In Australia, cyberterrorism can be captured by the Criminal Code Act 1995 insofar as it assumes an action or threat of action underpinned by an objective of advancing a political, religious or ideological cause. This must further be accompanied by the intention to intimidate the government or public. The Criminal Code Amendment (Terrorism) Act 2003 then reified the legislature’s position in the digital landscape by expressly providing that terrorist activities encompass that which seriously interferes with, disrupts or destroys an electronic system.

On a broader level, the legal responses to deal with terror threats largely subscribe to one of two categories — regulation and amelioration. While regulation refers to the prevention, enquiry and punitive reactions to terrorist activities, the latter plays a moderating role in relieving the social burdens of implemented counter-measures. This position is coloured by perspectives of human rights and the rule of law, as well as ideas concerning public resourcing. The result is the subversion of a utilitarian approach to terrorism; it deviates from a calculus where the rights and interests of individuals are compromised to suit the preservation of social institutions and comforts.

An example of the difficulty in negotiating the two is ‘Operation Titstorm’, a cyberattack perpetuated by online hacktivist group Anonymous on the Parliament House website. This involved the distribution of pornographic material to parliamentary email addresses in response to government proposals to ban select pornographic content from being accessed. Here, Hardy exposes the low threshold for prosecuting electronic terrorism in Australia as championed by the s 100.1(3) of the Criminal Code Act. The broad nature of this earlier outlined definition means that incidences such as digital protesting are at risk of being categorised as cyberterrorism.

While Malcolm Turnbull aptly observed that ‘the cyber sphere demands reactions as rapid as the kinetic battlefield’, Australia’s commitments to cybersecurity appear rhetorical. In 2016, American policy afforded $19billion of ‘emergency spend’ into enhancing cybersecurity in the civil sector, equating to 400 times the annualised, Australian spend. It is thus unsurprising that internationally, and in light of discourse surrounding terrorism, the notion of ‘liberty’ is situated in a pejorative dialogue where its forfeiture is justified and absolute. This again, occurs as a compelling juxtaposition from earlier Australian readings of terror threats, best epitomised by the conception of the Commonwealth’s Cybercrime Bill.
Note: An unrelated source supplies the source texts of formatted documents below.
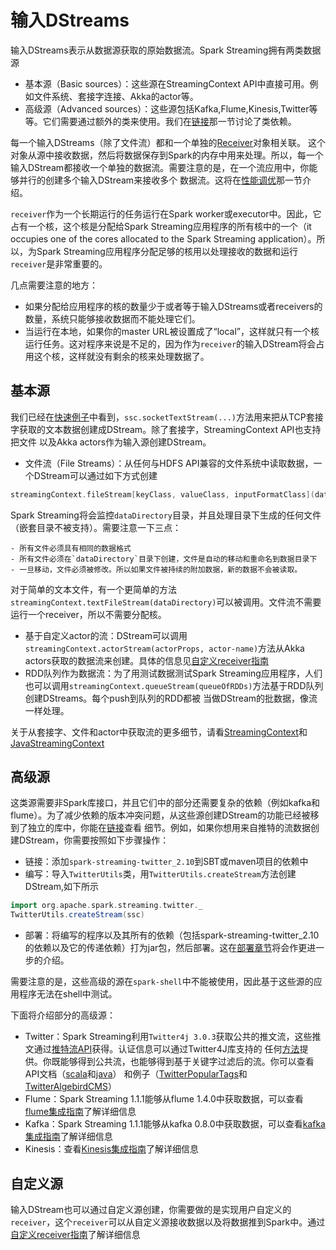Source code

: # 输入DStreams

输入DStreams表示从数据源获取的原始数据流。Spark Streaming拥有两类数据源
- 基本源（Basic sources）：这些源在StreamingContext API中直接可用。例如文件系统、套接字连接、Akka的actor等。
- 高级源（Advanced sources）：这些源包括Kafka,Flume,Kinesis,Twitter等等。它们需要通过额外的类来使用。我们在[链接](linking.md)那一节讨论了类依赖。

每一个输入DStreams（除了文件流）都和一个单独的[Receiver](https://spark.apache.org/docs/latest/api/scala/index.html#org.apache.spark.streaming.receiver.Receiver)对象相关联。
这个对象从源中接收数据，然后将数据保存到Spark的内存中用来处理。所以，每一个输入DStream都接收一个单独的数据流。需要注意的是，在一个流应用中，你能够并行的创建多个输入DStream来接收多个
数据流。这将在[性能调优](../performance-tuning/README.md)那一节介绍。

`receiver`作为一个长期运行的任务运行在Spark worker或executor中。因此，它占有一个核，这个核是分配给Spark Streaming应用程序的所有核中的一个（it occupies one of the cores
allocated to the Spark Streaming application）。所以，为Spark Streaming应用程序分配足够的核用以处理接收的数据和运行`receiver`是非常重要的。

几点需要注意的地方：
- 如果分配给应用程序的核的数量少于或者等于输入DStreams或者receivers的数量，系统只能够接收数据而不能处理它们。
- 当运行在本地，如果你的master URL被设置成了“local”，这样就只有一个核运行任务。这对程序来说是不足的，因为作为`receiver`的输入DStream将会占用这个核，这样就没有剩余的核来处理数据了。

## 基本源

我们已经在[快速例子](../a-quick-example.md)中看到，`ssc.socketTextStream(...)`方法用来把从TCP套接字获取的文本数据创建成DStream。除了套接字，StreamingContext API也支持把文件
以及Akka actors作为输入源创建DStream。

- 文件流（File Streams）：从任何与HDFS API兼容的文件系统中读取数据，一个DStream可以通过如下方式创建

```scala
streamingContext.fileStream[keyClass, valueClass, inputFormatClass](dataDirectory)
```
Spark Streaming将会监控`dataDirectory`目录，并且处理目录下生成的任何文件（嵌套目录不被支持）。需要注意一下三点：

    - 所有文件必须具有相同的数据格式
    - 所有文件必须在`dataDirectory`目录下创建，文件是自动的移动和重命名到数据目录下
    - 一旦移动，文件必须被修改。所以如果文件被持续的附加数据，新的数据不会被读取。

对于简单的文本文件，有一个更简单的方法`streamingContext.textFileStream(dataDirectory)`可以被调用。文件流不需要运行一个receiver，所以不需要分配核。

- 基于自定义actor的流：DStream可以调用`streamingContext.actorStream(actorProps, actor-name)`方法从Akka actors获取的数据流来创建。具体的信息见[自定义receiver指南](https://spark.apache.org/docs/latest/streaming-custom-receivers.html#implementing-and-using-a-custom-actor-based-receiver)
- RDD队列作为数据流：为了用测试数据测试Spark Streaming应用程序，人们也可以调用`streamingContext.queueStream(queueOfRDDs)`方法基于RDD队列创建DStreams。每个push到队列的RDD都被
当做DStream的批数据，像流一样处理。

关于从套接字、文件和actor中获取流的更多细节，请看[StreamingContext](https://spark.apache.org/docs/latest/api/scala/index.html#org.apache.spark.streaming.StreamingContext)和
[JavaStreamingContext](https://spark.apache.org/docs/latest/api/java/index.html?org/apache/spark/streaming/api/java/JavaStreamingContext.html)

## 高级源

这类源需要非Spark库接口，并且它们中的部分还需要复杂的依赖（例如kafka和flume）。为了减少依赖的版本冲突问题，从这些源创建DStream的功能已经被移到了独立的库中，你能在[链接](linking.md)查看
细节。例如，如果你想用来自推特的流数据创建DStream，你需要按照如下步骤操作：

- 链接：添加`spark-streaming-twitter_2.10`到SBT或maven项目的依赖中
- 编写：导入`TwitterUtils`类，用`TwitterUtils.createStream`方法创建DStream,如下所示
```scala
import org.apache.spark.streaming.twitter._
TwitterUtils.createStream(ssc)
```
- 部署：将编写的程序以及其所有的依赖（包括spark-streaming-twitter_2.10的依赖以及它的传递依赖）打为jar包，然后部署。这在[部署章节](deploying-applications.md)将会作更进一步的介绍。

需要注意的是，这些高级的源在`spark-shell`中不能被使用，因此基于这些源的应用程序无法在shell中测试。

下面将介绍部分的高级源：

- Twitter：Spark Streaming利用`Twitter4j 3.0.3`获取公共的推文流，这些推文通过[推特流API](https://dev.twitter.com/docs/streaming-apis)获得。认证信息可以通过Twitter4J库支持的
任何[方法](http://twitter4j.org/en/configuration.html)提供。你既能够得到公共流，也能够得到基于关键字过滤后的流。你可以查看API文档（[scala](https://spark.apache.org/docs/latest/api/scala/index.html#org.apache.spark.streaming.twitter.TwitterUtils$)和[java](https://spark.apache.org/docs/latest/api/java/index.html?org/apache/spark/streaming/twitter/TwitterUtils.html)）
和例子（[TwitterPopularTags](https://github.com/apache/spark/blob/master/examples/src/main/scala/org/apache/spark/examples/streaming/TwitterPopularTags.scala)和[TwitterAlgebirdCMS](https://github.com/apache/spark/blob/master/examples/src/main/scala/org/apache/spark/examples/streaming/TwitterAlgebirdCMS.scala)）
- Flume：Spark Streaming 1.1.1能够从flume 1.4.0中获取数据，可以查看[flume集成指南](flume-integration-guide.md)了解详细信息
- Kafka：Spark Streaming 1.1.1能够从kafka 0.8.0中获取数据，可以查看[kafka集成指南](kafka-integration-guide.md)了解详细信息
- Kinesis：查看[Kinesis集成指南](kinesis-integration.md)了解详细信息

## 自定义源

输入DStream也可以通过自定义源创建，你需要做的是实现用户自定义的`receiver`，这个`receiver`可以从自定义源接收数据以及将数据推到Spark中。通过[自定义receiver指南](custom-receiver.md)了解详细信息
In his second reading speech, the Attorney-General notably tied cybercrime in with its economic costs to companies worldwide — positioning it as a corporate and financial imperative rather than an issue of national security. An examination of the current Australian approach towards cyberterrorism will suggest that the legal position is both stagnant and imperfect, despite its wider-global, political context.

In many ways cyberterrorism assumes the character of a recontextualised, reimagined form of guerrilla warfare. In August 2015, ISIL disseminated the details of 1351 individuals onto Twitter. It contained the following warning:

‘…we have your names and addresses…we are extracting confidential data and passing on your personal information to the soldiers of the khilafah, who soon with the permission of Allah will strike at your necks in your own lands!’

What is clear is that the encroachment of terror activity onto cyberspace presents new challenges for both international and national governments. If Australia continues to take a reactionary back-seat against cyberterrorism through statute and funding, we’ll risk sinking in a kinetic battlefield.